**Provided data:**
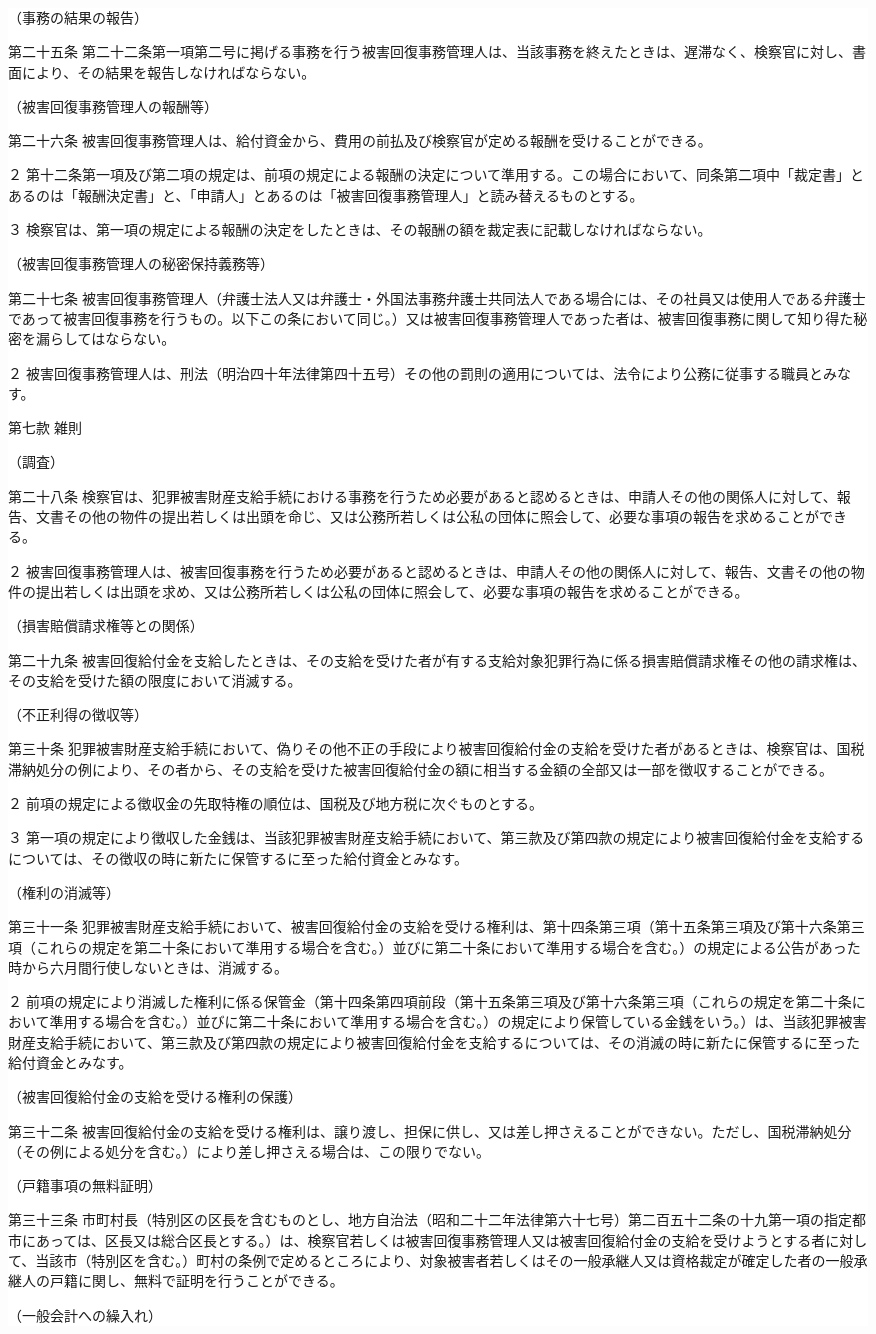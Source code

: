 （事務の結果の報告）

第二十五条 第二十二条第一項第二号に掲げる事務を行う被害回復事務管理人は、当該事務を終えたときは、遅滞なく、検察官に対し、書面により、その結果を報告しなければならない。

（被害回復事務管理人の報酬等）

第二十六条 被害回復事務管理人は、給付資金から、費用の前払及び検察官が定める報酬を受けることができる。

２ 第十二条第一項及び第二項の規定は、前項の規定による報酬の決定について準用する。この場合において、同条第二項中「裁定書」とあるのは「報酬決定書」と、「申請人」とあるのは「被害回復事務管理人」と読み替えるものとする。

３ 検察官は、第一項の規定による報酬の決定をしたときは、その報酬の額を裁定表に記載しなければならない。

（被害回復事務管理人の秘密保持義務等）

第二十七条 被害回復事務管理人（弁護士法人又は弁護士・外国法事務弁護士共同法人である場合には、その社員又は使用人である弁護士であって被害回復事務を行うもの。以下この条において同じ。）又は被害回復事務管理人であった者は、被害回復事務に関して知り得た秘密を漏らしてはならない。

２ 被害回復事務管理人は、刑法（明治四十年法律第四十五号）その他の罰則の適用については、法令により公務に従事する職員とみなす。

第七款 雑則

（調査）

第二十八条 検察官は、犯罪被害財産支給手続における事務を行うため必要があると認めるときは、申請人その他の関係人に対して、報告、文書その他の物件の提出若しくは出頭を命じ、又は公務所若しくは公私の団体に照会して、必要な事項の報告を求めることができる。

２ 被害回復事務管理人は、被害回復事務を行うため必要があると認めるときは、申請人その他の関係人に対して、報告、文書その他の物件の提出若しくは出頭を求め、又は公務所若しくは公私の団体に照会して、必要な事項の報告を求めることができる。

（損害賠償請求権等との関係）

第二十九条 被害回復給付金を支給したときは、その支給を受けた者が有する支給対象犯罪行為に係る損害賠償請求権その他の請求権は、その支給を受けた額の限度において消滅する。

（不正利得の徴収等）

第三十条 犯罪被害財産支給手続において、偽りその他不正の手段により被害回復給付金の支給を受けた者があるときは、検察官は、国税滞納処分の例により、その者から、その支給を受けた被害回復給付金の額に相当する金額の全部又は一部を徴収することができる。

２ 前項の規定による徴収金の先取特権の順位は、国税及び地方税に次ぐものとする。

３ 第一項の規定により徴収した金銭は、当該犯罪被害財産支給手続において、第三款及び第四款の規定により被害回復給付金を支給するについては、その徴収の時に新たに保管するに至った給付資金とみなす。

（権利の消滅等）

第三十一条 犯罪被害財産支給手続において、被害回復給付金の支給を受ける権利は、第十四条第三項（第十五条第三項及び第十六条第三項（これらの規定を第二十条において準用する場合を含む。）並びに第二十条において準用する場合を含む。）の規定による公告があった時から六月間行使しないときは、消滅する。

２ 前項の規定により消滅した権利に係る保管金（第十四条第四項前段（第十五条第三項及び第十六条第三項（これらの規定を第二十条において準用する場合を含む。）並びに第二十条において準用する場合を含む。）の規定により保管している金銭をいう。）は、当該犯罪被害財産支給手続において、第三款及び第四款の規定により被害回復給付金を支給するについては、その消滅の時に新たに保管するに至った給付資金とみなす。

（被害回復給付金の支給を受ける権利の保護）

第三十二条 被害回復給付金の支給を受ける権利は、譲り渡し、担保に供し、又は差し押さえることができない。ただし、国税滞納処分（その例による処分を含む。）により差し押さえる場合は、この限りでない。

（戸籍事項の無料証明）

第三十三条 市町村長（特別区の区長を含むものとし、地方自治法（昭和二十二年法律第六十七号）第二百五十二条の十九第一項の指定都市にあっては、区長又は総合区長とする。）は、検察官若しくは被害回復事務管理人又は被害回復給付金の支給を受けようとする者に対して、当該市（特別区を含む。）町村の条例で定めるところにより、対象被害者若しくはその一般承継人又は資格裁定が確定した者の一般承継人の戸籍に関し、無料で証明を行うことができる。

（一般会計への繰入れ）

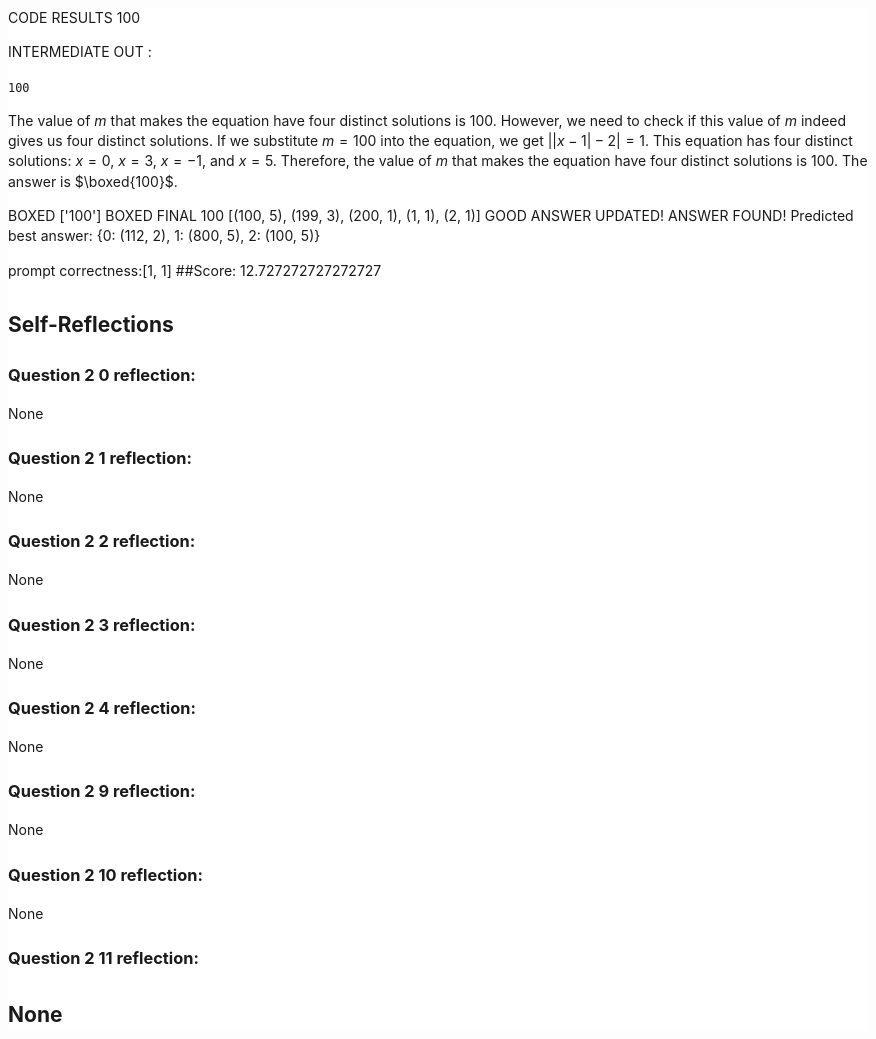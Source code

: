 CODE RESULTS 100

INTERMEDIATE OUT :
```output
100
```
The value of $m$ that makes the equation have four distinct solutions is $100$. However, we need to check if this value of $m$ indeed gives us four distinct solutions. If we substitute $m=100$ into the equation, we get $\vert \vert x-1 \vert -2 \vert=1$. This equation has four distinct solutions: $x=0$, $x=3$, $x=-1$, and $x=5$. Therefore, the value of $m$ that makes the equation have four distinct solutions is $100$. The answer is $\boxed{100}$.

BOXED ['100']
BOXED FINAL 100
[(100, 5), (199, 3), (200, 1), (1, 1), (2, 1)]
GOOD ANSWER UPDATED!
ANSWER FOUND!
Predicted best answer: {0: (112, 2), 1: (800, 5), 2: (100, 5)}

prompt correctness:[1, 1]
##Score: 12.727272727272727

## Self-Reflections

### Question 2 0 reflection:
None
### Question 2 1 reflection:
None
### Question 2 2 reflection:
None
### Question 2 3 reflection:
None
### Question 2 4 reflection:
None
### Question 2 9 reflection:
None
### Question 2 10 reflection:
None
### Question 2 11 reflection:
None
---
==
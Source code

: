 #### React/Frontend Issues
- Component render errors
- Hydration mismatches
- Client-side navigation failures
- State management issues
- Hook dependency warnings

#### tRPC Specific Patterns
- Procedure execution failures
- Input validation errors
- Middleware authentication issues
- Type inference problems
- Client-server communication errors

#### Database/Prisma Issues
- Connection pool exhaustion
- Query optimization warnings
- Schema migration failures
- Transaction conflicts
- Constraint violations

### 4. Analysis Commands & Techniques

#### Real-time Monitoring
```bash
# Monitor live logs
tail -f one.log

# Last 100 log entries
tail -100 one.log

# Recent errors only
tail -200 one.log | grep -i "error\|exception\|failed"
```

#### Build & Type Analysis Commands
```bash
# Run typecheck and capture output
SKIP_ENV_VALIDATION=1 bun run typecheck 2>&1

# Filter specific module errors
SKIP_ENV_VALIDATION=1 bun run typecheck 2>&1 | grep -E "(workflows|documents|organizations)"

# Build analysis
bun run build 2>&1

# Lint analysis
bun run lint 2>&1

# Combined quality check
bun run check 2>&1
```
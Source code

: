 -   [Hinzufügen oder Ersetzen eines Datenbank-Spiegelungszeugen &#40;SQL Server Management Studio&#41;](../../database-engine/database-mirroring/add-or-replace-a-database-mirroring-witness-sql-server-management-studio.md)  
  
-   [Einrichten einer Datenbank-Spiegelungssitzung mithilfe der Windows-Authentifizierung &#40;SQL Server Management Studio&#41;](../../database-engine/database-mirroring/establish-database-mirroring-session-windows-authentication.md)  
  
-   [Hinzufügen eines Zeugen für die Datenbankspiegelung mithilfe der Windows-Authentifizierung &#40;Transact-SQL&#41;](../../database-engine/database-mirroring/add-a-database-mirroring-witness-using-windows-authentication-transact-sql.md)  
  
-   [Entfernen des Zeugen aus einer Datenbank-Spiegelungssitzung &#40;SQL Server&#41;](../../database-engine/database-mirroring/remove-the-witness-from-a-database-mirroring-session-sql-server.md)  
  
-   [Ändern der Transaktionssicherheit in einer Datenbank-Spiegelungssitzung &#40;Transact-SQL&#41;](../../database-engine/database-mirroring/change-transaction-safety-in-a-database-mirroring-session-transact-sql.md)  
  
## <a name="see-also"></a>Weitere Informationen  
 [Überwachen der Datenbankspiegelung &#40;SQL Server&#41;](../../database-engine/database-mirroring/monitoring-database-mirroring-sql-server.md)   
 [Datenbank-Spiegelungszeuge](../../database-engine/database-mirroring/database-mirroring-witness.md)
* * *
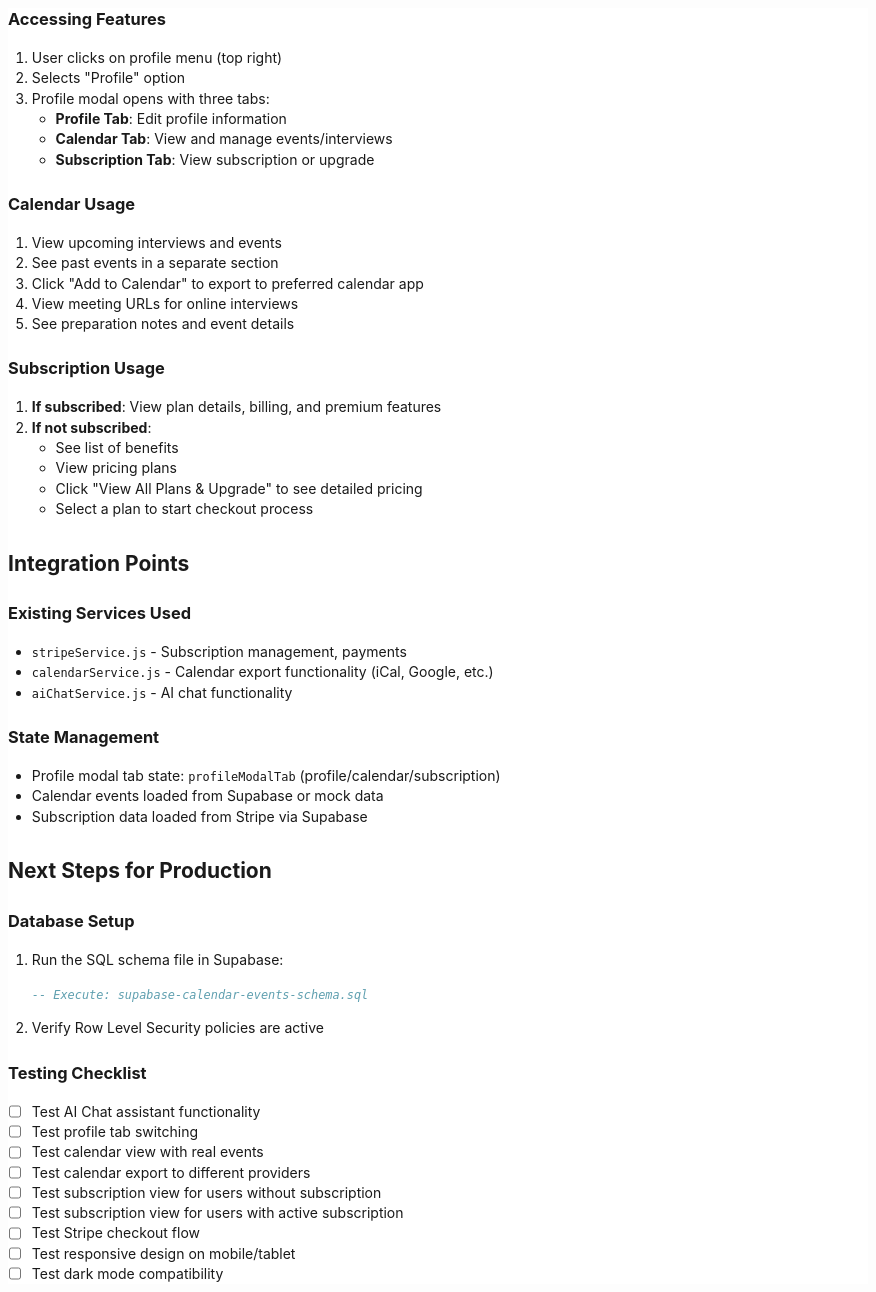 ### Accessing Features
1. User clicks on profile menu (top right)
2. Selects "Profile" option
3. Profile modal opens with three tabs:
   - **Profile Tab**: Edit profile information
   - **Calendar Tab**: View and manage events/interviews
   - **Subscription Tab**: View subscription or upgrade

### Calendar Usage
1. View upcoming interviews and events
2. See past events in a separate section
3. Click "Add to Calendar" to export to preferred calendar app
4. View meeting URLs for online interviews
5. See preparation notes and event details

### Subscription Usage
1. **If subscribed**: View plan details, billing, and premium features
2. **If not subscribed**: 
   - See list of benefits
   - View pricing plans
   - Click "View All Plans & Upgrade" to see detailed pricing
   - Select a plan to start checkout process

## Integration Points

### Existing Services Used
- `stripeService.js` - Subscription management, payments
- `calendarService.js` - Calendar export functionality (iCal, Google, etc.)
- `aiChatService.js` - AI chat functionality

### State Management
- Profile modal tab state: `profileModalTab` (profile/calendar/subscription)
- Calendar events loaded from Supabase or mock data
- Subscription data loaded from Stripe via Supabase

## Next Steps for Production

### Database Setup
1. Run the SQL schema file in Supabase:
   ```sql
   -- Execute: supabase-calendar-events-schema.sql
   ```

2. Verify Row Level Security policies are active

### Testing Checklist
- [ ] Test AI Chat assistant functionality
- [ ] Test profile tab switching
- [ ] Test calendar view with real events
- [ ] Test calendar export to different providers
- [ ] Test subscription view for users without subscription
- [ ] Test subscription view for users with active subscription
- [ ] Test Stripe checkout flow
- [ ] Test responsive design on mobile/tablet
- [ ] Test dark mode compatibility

**Directions for this task:** The response should be the listing above, limited to the lines between the one holding "### State Management" and the one holding "- [ ] Test Stripe checkout flow", inclusive, reproduced exactly.

**Result of this task:**
### State Management
- Profile modal tab state: `profileModalTab` (profile/calendar/subscription)
- Calendar events loaded from Supabase or mock data
- Subscription data loaded from Stripe via Supabase

## Next Steps for Production

### Database Setup
1. Run the SQL schema file in Supabase:
   ```sql
   -- Execute: supabase-calendar-events-schema.sql
   ```

2. Verify Row Level Security policies are active

### Testing Checklist
- [ ] Test AI Chat assistant functionality
- [ ] Test profile tab switching
- [ ] Test calendar view with real events
- [ ] Test calendar export to different providers
- [ ] Test subscription view for users without subscription
- [ ] Test subscription view for users with active subscription
- [ ] Test Stripe checkout flow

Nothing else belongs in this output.